We may never know every detail of what drove a young man to scribble “ANTI-ICE” on bullet casings and then shoot three people, one fatally, at the ICE facility in Dallas over a week ago. It is undeniable, though, that this ugly deed occurred against a backdrop of intense criticism and condemnation of ICE employees.
To date, 25 ICE agents have been killed in the line of duty.
Anti-ICE animus has been festering for years. A New York Times report from six years ago entitled, “People Actively Hate Us: Inside the Border Patrol’s Morale Crisis,” recounted incidents of border patrol agents being called “kid killer.” That rings a bell with those of us of a certain vintage. It evokes painful memories of cruel slanders like “baby-killer!” being hurled at soldiers coming home from Vietnam over 50 years ago.
The abusive, hateful treatment of ICE agents is every bit as vicious and unfair as were the abuses to which some of our GIs were subjected in the Vietnam years. The men and women of ICE, like the Vietnam veterans of yesteryear, put themselves at risk in service to their country by performing difficult, dangerous work in carrying out controversial government policies. As during the Vietnam War, leftists, who should be focusing on striving for policy changes in Washington, are instead abusing and threatening innocent people far down the chain of command. Some ICE employees are actually being treated even worse than GIs coming home from Vietnam: Their children have been verbally assaulted and there have been death threats against their families.
Note the wording of this response to the Dallas shooting by several ranking members of Congress: “No one in America should be violently targeted, including our men and women in law enforcement who protect and serve our neighborhoods, and the immigrants who are too often the victims of dehumanizing rhetoric.”
While properly denouncing violence and dehumanizing rhetoric, these members of Congress chose to refer only to rhetoric directed toward illegal immigrants while conspicuously neglecting to denounce the very widespread use of dehumanizing language against ICE agents.
Many on the left, including politicians, have smeared people working for ICE with obscene, inflammatory terms like “Gestapo” or “Nazi.” I have read and heard leftists asserting that ICE is where “bad people go to do bad things.” Reflect, for a moment, on the horrific bigotry of that calumny. Saying that everyone who works for ICE is bad is as cruelly untrue as saying that every person of a certain color or race is bad. Whatever happened to judging the individual instead of the group? One tragic consequence of the widespread dehumanizing anti-ICE rhetoric is that, according to the Department of Homeland Security, there has been “a more than 1000% increase in assaults against” ICE employees.
As with the Vietnam War, the immigration issue is divisive and complex. I would submit, though, that there are clearer signs of positive achievements in the struggle to regain control of immigration than there were during the Vietnam War. Examples: Sex-trafficking of children is being curtailed and some children are being reunited with their families in their countries of origin.

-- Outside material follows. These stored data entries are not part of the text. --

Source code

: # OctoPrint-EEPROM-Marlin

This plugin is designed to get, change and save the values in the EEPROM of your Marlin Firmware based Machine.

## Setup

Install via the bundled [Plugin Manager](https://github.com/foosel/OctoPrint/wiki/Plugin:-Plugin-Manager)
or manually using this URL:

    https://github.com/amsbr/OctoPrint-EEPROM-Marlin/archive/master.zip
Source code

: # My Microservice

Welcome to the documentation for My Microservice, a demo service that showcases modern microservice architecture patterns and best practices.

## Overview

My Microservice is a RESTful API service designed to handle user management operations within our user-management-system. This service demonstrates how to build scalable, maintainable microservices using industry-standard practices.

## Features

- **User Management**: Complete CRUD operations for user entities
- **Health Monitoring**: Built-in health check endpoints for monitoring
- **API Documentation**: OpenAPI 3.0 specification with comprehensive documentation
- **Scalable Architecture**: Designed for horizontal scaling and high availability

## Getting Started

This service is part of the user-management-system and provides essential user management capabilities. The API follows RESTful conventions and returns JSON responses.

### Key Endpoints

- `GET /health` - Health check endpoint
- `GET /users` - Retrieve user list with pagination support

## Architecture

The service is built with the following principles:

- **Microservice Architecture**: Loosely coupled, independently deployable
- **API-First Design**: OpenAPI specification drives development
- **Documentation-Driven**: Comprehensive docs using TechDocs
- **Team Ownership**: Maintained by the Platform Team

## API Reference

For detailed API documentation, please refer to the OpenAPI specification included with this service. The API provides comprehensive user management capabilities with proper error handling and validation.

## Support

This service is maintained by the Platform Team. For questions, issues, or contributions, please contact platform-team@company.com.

Are all ICE agents saintly? Of course not, although there have been heartwarming reports of agents using their own money to buy gifts for detained children. On the occasions that agents are overcome by stress, frustration, and anger at some of the viler criminals they have detained, and lose their cool and behave improperly, they should be subject to discipline — just as happens to police officers when they experience burnout and cross that line. On the whole, however, ICE agents have conducted themselves professionally, with far more self-restraint than their self-righteous attackers have shown.
Do some people suffer unjustly when detained by ICE? Yes, but the men and women of ICE didn’t choose it to be that way. ICE detention centers often are over-crowded. The blame for that falls primarily on illegal immigrants; if fewer had entered our country illegally, then detention centers wouldn’t be so crowded. And does ICE sometimes detain innocent people? Sadly, yes, and we pray for such errors to be minimal. It would be ideal if there were zero such mistakes, but unlike the leftists who throw tantrums over the reality that we don’t live in a perfect world and things don’t always go the way they want, we acknowledge that mistakes will happen. Again, though, this problem stems from the sheer volume of illegal immigrants, a volume attributable to the lax immigration practices of previous presidents.
There needs to be more compassion and respect for border patrol agents. Just as was the case for many Vietnam veterans, many ICE agents have risked their lives, served in hellish conditions, and seen friends injured in the line of duty. To date, 25 ICE agents have been killed in the line of duty, but judging from the hostile rhetoric floating around, it appears that some malevolent actors are eager to increase that death toll.
Every American, of whatever political persuasion, needs to realize that although border patrol agents are in the middle of the immigrant detention problem, they are neither the cause of the problem nor in a position to fix it. Let us neither denounce nor mistreat them. Let’s not repeat the ugliness and unfairness of what was done to our GIs five decades ago.